Q: Explain what you mean by "the market is a future discounting mechanism."
A: Markets show you how much investors are collectively willing to pay for something -- in this case, a $1 of future earnings. With trillions of dollars at stake, Wall Street attracts the best and the brightest minds to crunch the numbers, do the legwork, check the channels -- and find any advantage they can in forecasting the economy. That's why the smart money -- typically, big funds and trading pros -- are so often right. They have a lot of intellectual firepower, and they've done all the heavy lifting.
Markets don't actually predict anything. But they reveal what all that homework by all those really bright people found out, because those people vote with their dollars. When the majority of all investing dollars -- collectively, "the market" -- anticipates robust economic growth, they become willing to pay more for future cash flow and earnings and the markets go higher.
Conversely, when investors expect a slowing economy, which means weaker revenue and lower earnings, they become less willing to "pay up" for earnings. That's what we have seen since January of this year -- the markets became less willing to pay a premium for future earnings.
Q: Who do you think will win the election?
A: I'm a numbers geek at heart, so I watch four quantitative factors that have had a strong historical correlation with incumbent electoral victory, regardless of party. The first is job creation, second is Presidential approval rating, third is percentage saying the country is going in the right or wrong direction, and the fourth is the Dow Jones industrial average performance in the first half of the election year.
The polls are saying this is a very close race, but all four of the above data points suggest the incumbent is in deep trouble. Over a four-year term, when job creation is less than 5%, studies have shown it's a huge negative for the occupant in the White House. As of last month, we were at a negative 0.8%.

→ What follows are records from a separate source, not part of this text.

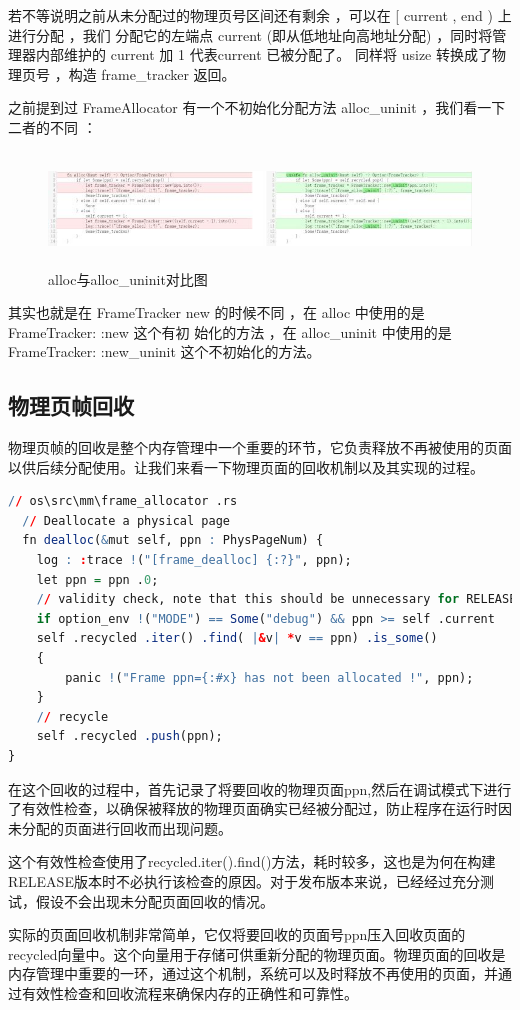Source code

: 	若不等说明之前从未分配过的物理页号区间还有剩余 ，可以在 [  current ,  end ) 上进行分配 ，我们 分配它的左端点  current  (即从低地址向高地址分配)  ，同时将管理器内部维护的  current 加  1 代表current 已被分配了。  同样将  usize 转换成了物理页号 ，构造 frame\_tracker 返回。
	
	之前提到过 FrameAllocator 有⼀个不初始化分配方法 alloc\_uninit ，我们看一下二者的不同 ：
	\begin{figure}[h]
	  \centering
	  \includegraphics[width=14cm,height=3cm]{figures/04-03-alloc与alloc_uninit对比图.png}
	  \caption{alloc与alloc\_uninit对比图}
	\end{figure}
	
	其实也就是在 FrameTracker  new 的时候不同 ，在 alloc 中使用的是 FrameTracker: :new 这个有初 始化的方法 ，在 alloc\_uninit 中使用的是 FrameTracker: :new\_uninit 这个不初始化的方法。
	\subsection{物理页帧回收}
	物理页帧的回收是整个内存管理中一个重要的环节，它负责释放不再被使用的页面以供后续分配使用。让我们来看一下物理页面的回收机制以及其实现的过程。
	
\begin{lstlisting}[language=R]
  // os\src\mm\frame_allocator .rs
  // Deallocate a physical page
  fn dealloc(&mut self, ppn : PhysPageNum) {
    log : :trace !("[frame_dealloc] {:?}", ppn);
    let ppn = ppn .0;
    // validity check, note that this should be unnecessary for RELEASE build and it
    if option_env !("MODE") == Some("debug") && ppn >= self .current
    self .recycled .iter() .find( |&v| *v == ppn) .is_some()
    {
    	panic !("Frame ppn={:#x} has not been allocated !", ppn);
    }
    // recycle
    self .recycled .push(ppn);
}
\end{lstlisting}
  
  在这个回收的过程中，首先记录了将要回收的物理页面ppn,然后在调试模式下进行了有效性检查，以确保被释放的物理页面确实已经被分配过，防止程序在运行时因未分配的页面进行回收而出现问题。
  
  这个有效性检查使用了recycled.iter().find()方法，耗时较多，这也是为何在构建RELEASE版本时不必执行该检查的原因。对于发布版本来说，已经经过充分测试，假设不会出现未分配页面回收的情况。
  
  实际的页面回收机制非常简单，它仅将要回收的页面号ppn压入回收页面的recycled向量中。这个向量用于存储可供重新分配的物理页面。物理页面的回收是内存管理中重要的一环，通过这个机制，系统可以及时释放不再使用的页面，并通过有效性检查和回收流程来确保内存的正确性和可靠性。
%
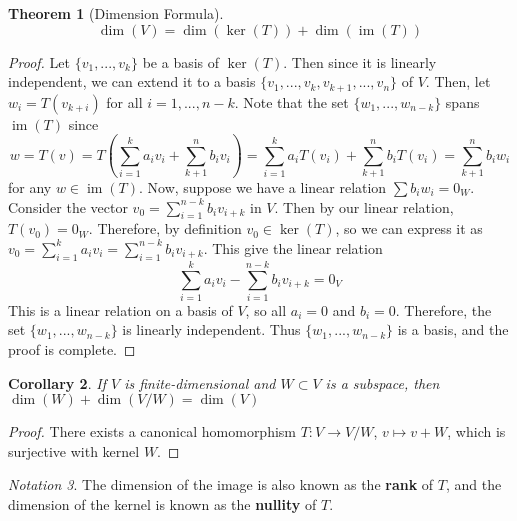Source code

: \documentclass[12pt]{article}
\newtheorem{thm}{Theorem}[section]
\newtheorem{cor}[thm]{Corollary}
\theoremstyle{definition}
\theoremstyle{remark}
\newtheorem{nota}[thm]{Notation}
\numberwithin{equation}{section}
\newcommand\B[1]{\textbf{ #1}}
\DeclareMathOperator{\im}{im}
\begin{document}
\begin{thm}[Dimension Formula]
        \begin{equation}
                \dim(V) = \dim(\ker(T)) + \dim(\im(T))
        \end{equation}
\end{thm}
\begin{proof}
        Let $\{v_1,...,v_k\}$ be a basis of $\ker(T)$. Then since it is linearly independent, we can extend it to a basis $\{v_1,...,v_k,v_{k+1},...,v_n\}$ of $V$. Then, let $w_i = T(v_{k+i})$ for all $i = 1,...,n-k$. Note that the set $\{w_1,...,w_{n-k}\}$ spans $\im(T)$ since \begin{equation}
                w = T(v) = T\left(\sum\limits_{i=1}^ka_iv_i+\sum\limits_{k+1}^nb_iv_i\right) = \sum\limits_{i=1}^ka_iT(v_i)+\sum\limits_{k+1}^nb_iT(v_i) = \sum\limits_{k+1}^nb_iw_i
        \end{equation}
        for any $w \in \im(T)$. Now, suppose we have a linear relation $\sum b_iw_i = 0_W$. Consider the vector $v_0 = \sum_{i=1}^{n-k} b_i v_{i+k}$ in $V$. Then by our linear relation, $T(v_0) = 0_W$. Therefore, by definition $v_0 \in \ker(T)$, so we can express it as $v_0 = \sum_{i=1}^{k}a_iv_i = \sum_{i=1}^{n-k}b_iv_{i+k}$. This give the linear relation \begin{equation}
                \sum_{i=1}^{k}a_iv_i - \sum_{i=1}^{n-k}b_iv_{i+k} = 0_V
        \end{equation}
        This is a linear relation on a basis of $V$, so all $a_i = 0$ and $b_i = 0$. Therefore, the set $\{w_1,...,w_{n-k}\}$ is linearly independent. Thus $\{w_1,...,w_{n-k}\}$ is a basis, and the proof is complete.
\end{proof}

\vspace{15pt}

\begin{cor}
        If $V$ is finite-dimensional and $W \subset V$ is a subspace, then $\dim(W) + \dim(V/W) = \dim(V)$
\end{cor}
\begin{proof}
        There exists a canonical homomorphism $T: V\rightarrow V/W$, $v \mapsto v+W$, which is surjective with kernel $W$.
\end{proof}

\vspace{15pt}

\begin{nota}
        The dimension of the image is also known as the \B{rank} of $T$, and the dimension of the kernel is known as the \B{nullity} of $T$.
\end{nota}
\end{document}
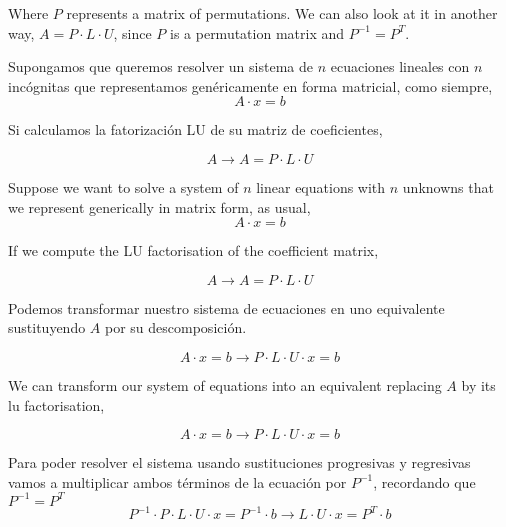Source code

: \begin{paracol}{2}
Where $P$ represents a matrix of permutations.
We can also look at it in another way, $A=P \cdot L \cdot U$, since $P$ is a permutation matrix and $P^{-1}=P^T$.

\switchcolumn
Supongamos que queremos resolver un sistema de $n$ ecuaciones lineales con $n$ incógnitas que representamos genéricamente en forma matricial, como siempre,
\begin{equation*}
A\cdot x=b
\end{equation*}

Si calculamos la fatorización LU de su matriz de  coeficientes,

\begin{equation*}
A \rightarrow A =  P\cdot  L\cdot U
\end{equation*}

\switchcolumn
Suppose we want to solve a system of $n$ linear equations with $n$ unknowns that we represent generically in matrix form, as usual,
\begin{equation*}
A\cdot x=b
\end{equation*}

If we compute the LU factorisation of the coefficient matrix,

\begin{equation*}
A \rightarrow  A = P\cdot L\cdot U
\end{equation*}

\switchcolumn

Podemos transformar nuestro sistema de ecuaciones en uno equivalente sustituyendo $A$ por su descomposición.

\begin{equation*}
A\cdot x=b\rightarrow P\cdot L \cdot U \cdot x= b
\end{equation*}

\switchcolumn
We can transform our system of equations into an equivalent replacing $A$ by its lu factorisation,

\begin{equation*}
A\cdot x=b\rightarrow P\cdot L \cdot U \cdot x= b
\end{equation*}

\switchcolumn
Para poder resolver el sistema usando sustituciones progresivas y regresivas vamos a multiplicar ambos términos de la ecuación por $P^{-1}$, recordando que $P^{-1}=P^T$
\begin{equation*}
P^{-1} \cdot P\cdot L \cdot U \cdot x=P^{-1}\cdot b \rightarrow L\cdot U \cdot x= P^T\cdot b
\end{equation*}


\end{paracol}
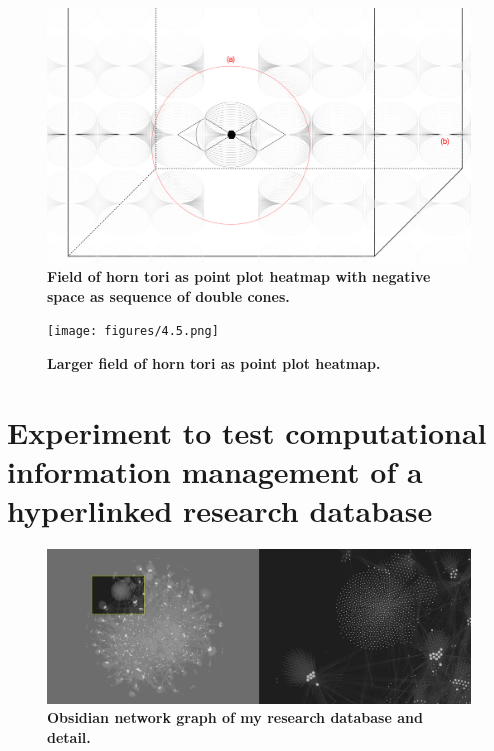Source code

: \FloatBarrier
\begin{figure}[h]
    \centering
    \includegraphics[width=0.8\linewidth]{figures/4.4.png}
    \caption[Field of horn tori as point plot heatmap with negative space]{\textbf{Field of horn tori as point plot heatmap with negative space as sequence of double cones. }}
    \label{f4.4}
\end{figure}

\begin{figure}[h]
    \centering
    \texttt{[image: figures/4.5.png]}
    \caption[Larger field of horn tori as point plot heatmap]{\textbf{ Larger field of horn tori as point plot heatmap.}}
    \label{f4.5}
\end{figure}
\FloatBarrier


\section{Experiment to test computational information management of a hyperlinked research database}

\begin{figure}[h]
    \centering
    \includegraphics[width=\linewidth]{figures/4.6.png}
    \caption[Obsidian network graph of my research database and detail]{\textbf{Obsidian network graph of my research database and detail.}}
    \label{f4.6}
\end{figure}

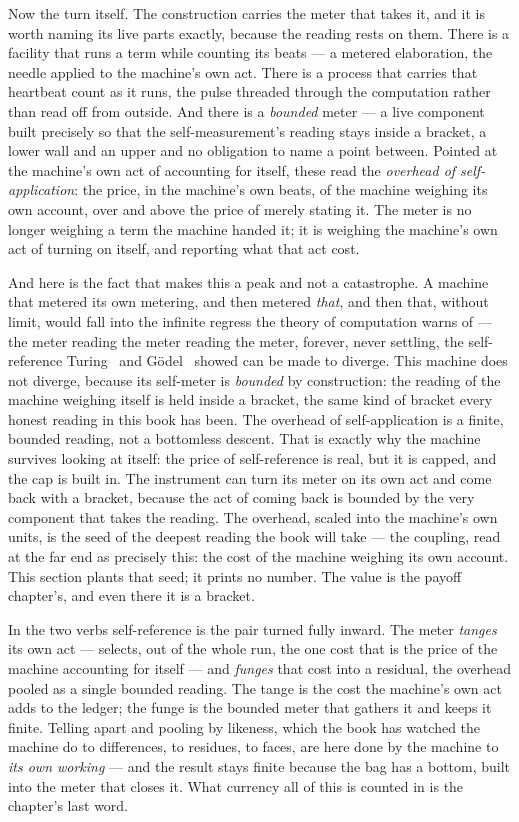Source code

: Now the turn itself. The construction carries the meter that takes it, and it is worth naming its live parts exactly,
because the reading rests on them. There is a facility that runs a term while counting its beats --- a metered
elaboration, the needle applied to the machine's own act. There is a process that carries that heartbeat count as it
runs, the pulse threaded through the computation rather than read off from outside. And there is a \emph{bounded} meter ---
a live component built precisely so that the self-measurement's reading stays inside a bracket, a lower wall and an
upper and no obligation to name a point between. Pointed at the machine's own act of accounting for itself, these read
the \emph{overhead of self-application}: the price, in the machine's own beats, of the machine weighing its own account,
over and above the price of merely stating it. The meter is no longer weighing a term the machine handed it; it is
weighing the machine's own act of turning on itself, and reporting what that act cost.

And here is the fact that makes this a peak and not a catastrophe. A machine that metered its own metering, and then
metered \emph{that}, and then that, without limit, would fall into the infinite regress the theory of computation warns
of --- the meter reading the meter reading the meter, forever, never settling, the self-reference Turing~\cite{turing1936}
and G\"odel~\cite{godel1931} showed can be made to diverge. This machine does not diverge, because its self-meter is
\emph{bounded} by construction: the reading of the machine weighing itself is held inside a bracket, the same kind of
bracket every honest reading in this book has been. The overhead of self-application is a finite, bounded reading, not a
bottomless descent. That is exactly why the machine survives looking at itself: the price of self-reference is real, but
it is capped, and the cap is built in. The instrument can turn its meter on its own act and come back with a bracket,
because the act of coming back is bounded by the very component that takes the reading. The overhead, scaled into the
machine's own units, is the seed of the deepest reading the book will take --- the coupling, read at the far end as
precisely this: the cost of the machine weighing its own account. This section plants that seed; it prints no number. The
value is the payoff chapter's, and even there it is a bracket.

In the two verbs self-reference is the pair turned fully inward. The meter \emph{tanges} its own act --- selects, out of
the whole run, the one cost that is the price of the machine accounting for itself --- and \emph{funges} that cost into a
residual, the overhead pooled as a single bounded reading. The tange is the cost the machine's own act adds to the
ledger; the funge is the bounded meter that gathers it and keeps it finite. Telling apart and pooling by likeness, which
the book has watched the machine do to differences, to residues, to faces, are here done by the machine to \emph{its own
working} --- and the result stays finite because the bag has a bottom, built into the meter that closes it. What currency
all of this is counted in is the chapter's last word.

We see recent surveys showing the incumbent polling less than a 50% job-approval rating, and for the "right/wrong direction" question, only 36% are answering "right direction." These are big negatives. The Dow started the year at 10,450. It has come up off the lows but is still down for the year. It's a minor negative.
Q: So you think Kerry will win?
A: Here's where things get tricky: Once all the quantitative data is in -- and assuming there's no "October Surprise" -- I look for an analogy with another, historically similar period. This includes economic data -- interest rates, taxes, unemployment, inflation -- as well as geopolitics.
What makes the 2004 election such a challenge to forecast is that we have never seen a Presidential term with a burst market bubble, a recession, a major terrorist attack on U.S. soil, a big tax cut, and not one, but two, wars. So without an analogous comparable, making a prediction with a high degree of confidence becomes quite problematic -- it's just a crapshoot.
If you won't let me weasel out of giving an answer, then I'll fall back on quant work. All four data points suggest the incumbent gets defeated in November.
Q: Doesn't Wall Street typically prefer Republican Presidents?
A: Ideally, the Street prefers a divided government: The best stock markets of the past three decades have been under Presidents Reagan and Clinton. Reagan was a Republican with a Democratic Congress, while Clinton was a Democrat with a Republican Congress.
Gridlock works because it forces both sides to the middle. Pragmatic moderation is an effective economic policy. Hard-core ideological approaches tend to be disastrous.